My question is, where does the $+ 1$ come from? I can see that if you wanted to ensure that all values are below a given percentile, it is useful. It also ensures the correct value for the median. But given the definition of percentile above, I would think it should be possible to have a hundredth percentile, which would be equal to the largest value. Is the "at or below" in conflict with the $+ 1$?

2

There are 2 best solutions below

0
On BEST ANSWER

You answered your own question:

"I can see that if I use the first formula to calculate the 50th percentile, the +1 ensures I get the same answer as when I calculate the median."

That's a really important property for percentiles! One you should want.

Also, if you are fitting empirical data to some parametric curve, adding +1 allows for a "tail". Many curves you would fit to have infinite support, so if you did not add +1, you would be saying your last data point is at the 100%-tile, which is usually a bad assumption.

6
On

These $+1$ terms show up a lot in counting problems because subtraction isn't quite the opposite of counting. But it is hard to see this symbolically, best to use an example.

Suppose you have $99$ people who took a test. Who is in the $99^\text{th}$ percentile? Well, precisely nobody comes above the best score, and only the best comes above the second-best. But one person is a bit over $1$%, so everyone but the first person is in the bottom $98.99$%, so you want the $99^\text{th}$ percentile to be at the last person. This is what the formula gives.

But $\frac{ny}{100}$ would also get this result, so what gives?

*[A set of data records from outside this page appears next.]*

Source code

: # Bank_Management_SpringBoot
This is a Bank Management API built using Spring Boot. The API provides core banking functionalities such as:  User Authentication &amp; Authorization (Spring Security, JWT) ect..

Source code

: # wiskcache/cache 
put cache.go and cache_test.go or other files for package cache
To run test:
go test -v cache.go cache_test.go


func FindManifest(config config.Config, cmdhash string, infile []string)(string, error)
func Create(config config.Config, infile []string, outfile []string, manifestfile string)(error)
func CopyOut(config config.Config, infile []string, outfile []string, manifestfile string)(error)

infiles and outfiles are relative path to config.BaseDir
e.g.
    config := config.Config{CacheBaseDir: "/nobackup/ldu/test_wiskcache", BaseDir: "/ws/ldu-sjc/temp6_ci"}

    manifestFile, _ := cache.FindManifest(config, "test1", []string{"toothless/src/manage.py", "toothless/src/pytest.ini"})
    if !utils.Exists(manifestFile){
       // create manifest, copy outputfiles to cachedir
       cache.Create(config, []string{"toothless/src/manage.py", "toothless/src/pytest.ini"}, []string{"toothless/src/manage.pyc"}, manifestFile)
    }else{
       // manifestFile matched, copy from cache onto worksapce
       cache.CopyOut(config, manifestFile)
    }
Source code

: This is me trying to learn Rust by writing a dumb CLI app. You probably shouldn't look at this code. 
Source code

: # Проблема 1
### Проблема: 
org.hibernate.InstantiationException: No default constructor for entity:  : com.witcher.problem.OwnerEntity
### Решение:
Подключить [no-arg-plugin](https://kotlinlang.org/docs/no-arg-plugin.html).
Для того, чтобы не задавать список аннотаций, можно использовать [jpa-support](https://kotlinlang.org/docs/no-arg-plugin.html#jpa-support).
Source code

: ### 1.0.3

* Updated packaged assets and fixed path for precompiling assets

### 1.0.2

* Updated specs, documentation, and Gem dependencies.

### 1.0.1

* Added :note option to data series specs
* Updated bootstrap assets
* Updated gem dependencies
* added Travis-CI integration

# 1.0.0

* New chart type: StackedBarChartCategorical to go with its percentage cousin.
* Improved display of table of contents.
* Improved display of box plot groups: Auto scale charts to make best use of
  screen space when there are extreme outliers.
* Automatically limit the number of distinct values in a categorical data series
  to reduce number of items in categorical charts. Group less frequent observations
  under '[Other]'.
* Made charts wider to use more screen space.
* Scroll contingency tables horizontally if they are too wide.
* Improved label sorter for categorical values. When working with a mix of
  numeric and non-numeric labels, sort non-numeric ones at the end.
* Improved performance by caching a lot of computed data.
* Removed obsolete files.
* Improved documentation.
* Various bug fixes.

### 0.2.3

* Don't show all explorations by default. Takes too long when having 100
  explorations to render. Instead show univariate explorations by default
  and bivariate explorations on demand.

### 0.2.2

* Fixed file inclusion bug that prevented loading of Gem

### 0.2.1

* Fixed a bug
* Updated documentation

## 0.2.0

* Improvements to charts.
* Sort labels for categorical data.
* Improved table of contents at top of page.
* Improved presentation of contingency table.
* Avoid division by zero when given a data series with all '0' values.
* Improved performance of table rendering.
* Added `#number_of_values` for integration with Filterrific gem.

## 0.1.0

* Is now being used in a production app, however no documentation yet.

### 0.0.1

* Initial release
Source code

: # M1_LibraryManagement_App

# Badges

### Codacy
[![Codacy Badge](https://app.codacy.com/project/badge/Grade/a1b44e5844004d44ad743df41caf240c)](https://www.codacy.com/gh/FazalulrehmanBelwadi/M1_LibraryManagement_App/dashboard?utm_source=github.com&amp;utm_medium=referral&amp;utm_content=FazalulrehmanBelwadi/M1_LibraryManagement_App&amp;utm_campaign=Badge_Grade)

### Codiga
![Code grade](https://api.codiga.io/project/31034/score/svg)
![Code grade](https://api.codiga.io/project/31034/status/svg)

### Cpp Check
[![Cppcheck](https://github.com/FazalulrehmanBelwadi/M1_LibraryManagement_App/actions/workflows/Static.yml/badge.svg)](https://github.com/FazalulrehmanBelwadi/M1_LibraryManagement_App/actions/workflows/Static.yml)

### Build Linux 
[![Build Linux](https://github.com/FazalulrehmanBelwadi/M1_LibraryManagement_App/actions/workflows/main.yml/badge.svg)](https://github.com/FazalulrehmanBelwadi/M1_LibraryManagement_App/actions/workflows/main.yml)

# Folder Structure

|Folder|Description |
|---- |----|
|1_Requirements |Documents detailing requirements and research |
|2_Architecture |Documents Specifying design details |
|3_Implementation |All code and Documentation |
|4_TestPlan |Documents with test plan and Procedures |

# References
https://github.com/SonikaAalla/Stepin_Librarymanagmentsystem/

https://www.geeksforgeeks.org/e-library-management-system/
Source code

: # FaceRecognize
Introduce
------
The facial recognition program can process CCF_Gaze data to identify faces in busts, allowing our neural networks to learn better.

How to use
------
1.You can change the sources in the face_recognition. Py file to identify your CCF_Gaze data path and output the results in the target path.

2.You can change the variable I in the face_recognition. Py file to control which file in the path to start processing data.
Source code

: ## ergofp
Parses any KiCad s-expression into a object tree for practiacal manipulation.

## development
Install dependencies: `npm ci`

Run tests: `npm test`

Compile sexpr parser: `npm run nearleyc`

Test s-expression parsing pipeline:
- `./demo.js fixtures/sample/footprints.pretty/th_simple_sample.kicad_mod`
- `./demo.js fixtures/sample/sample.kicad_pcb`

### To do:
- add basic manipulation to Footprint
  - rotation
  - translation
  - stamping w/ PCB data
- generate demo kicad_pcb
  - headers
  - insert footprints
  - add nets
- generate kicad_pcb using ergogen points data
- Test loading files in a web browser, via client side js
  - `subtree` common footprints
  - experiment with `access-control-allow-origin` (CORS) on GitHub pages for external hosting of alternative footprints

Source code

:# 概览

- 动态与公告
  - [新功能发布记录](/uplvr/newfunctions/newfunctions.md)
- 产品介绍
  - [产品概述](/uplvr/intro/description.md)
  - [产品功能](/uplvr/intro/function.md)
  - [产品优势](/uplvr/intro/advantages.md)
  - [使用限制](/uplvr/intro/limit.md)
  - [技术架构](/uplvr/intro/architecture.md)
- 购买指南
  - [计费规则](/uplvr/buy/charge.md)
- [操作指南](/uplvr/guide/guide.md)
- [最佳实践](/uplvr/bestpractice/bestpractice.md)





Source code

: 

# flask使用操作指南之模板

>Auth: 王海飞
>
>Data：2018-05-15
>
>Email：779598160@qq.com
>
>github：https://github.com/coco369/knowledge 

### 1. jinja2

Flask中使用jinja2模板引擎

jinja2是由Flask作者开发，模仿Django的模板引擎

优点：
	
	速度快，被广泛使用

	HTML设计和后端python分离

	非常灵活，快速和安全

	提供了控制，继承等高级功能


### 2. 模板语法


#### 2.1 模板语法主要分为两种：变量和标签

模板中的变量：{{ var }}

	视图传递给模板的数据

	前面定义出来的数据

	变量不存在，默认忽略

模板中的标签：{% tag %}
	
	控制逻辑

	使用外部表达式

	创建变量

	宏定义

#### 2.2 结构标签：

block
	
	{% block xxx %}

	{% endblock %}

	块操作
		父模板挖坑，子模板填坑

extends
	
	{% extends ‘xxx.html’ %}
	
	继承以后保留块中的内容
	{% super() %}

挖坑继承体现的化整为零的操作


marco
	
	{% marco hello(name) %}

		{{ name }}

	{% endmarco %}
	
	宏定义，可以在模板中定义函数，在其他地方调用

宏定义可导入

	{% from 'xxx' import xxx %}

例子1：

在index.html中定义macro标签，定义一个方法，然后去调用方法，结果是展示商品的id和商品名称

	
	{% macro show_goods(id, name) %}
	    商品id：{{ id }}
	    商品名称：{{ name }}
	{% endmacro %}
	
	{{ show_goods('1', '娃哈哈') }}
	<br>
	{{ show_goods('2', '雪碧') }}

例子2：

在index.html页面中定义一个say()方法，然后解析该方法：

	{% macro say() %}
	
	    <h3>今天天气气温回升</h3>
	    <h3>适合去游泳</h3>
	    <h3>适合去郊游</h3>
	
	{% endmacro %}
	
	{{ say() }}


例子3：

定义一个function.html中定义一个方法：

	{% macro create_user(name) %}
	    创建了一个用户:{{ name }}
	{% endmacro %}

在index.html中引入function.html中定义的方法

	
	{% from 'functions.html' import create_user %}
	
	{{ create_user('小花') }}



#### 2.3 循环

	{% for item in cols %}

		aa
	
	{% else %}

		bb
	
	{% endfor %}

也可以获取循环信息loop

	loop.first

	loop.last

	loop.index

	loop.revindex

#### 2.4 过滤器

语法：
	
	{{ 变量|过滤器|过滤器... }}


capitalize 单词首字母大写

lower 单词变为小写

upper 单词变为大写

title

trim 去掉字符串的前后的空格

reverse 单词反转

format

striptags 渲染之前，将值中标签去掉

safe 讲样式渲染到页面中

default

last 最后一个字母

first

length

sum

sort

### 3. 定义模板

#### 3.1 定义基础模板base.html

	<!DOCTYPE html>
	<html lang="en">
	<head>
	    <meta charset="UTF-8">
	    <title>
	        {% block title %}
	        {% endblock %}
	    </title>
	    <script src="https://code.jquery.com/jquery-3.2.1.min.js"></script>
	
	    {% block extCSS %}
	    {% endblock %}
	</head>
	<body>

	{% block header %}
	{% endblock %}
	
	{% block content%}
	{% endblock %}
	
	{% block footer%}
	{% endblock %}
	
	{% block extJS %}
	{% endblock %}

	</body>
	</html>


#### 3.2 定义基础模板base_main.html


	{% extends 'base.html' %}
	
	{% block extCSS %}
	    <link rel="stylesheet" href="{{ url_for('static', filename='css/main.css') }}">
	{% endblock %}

Well, who is in the $100^\text{th}$ percentile? Nobody, by definition. Every single person should be below this mark, which means it cannot begin at any person. This is what the $+1$ formula gives, because $\frac{(n+1)(100)}{100}>n$. if you don't have the $+1$, then you get $\frac{n(100)}{100}=n$, which would mean the best scorer did better than all the people. That would be okay for "all the other people", but E can't have done better than emself!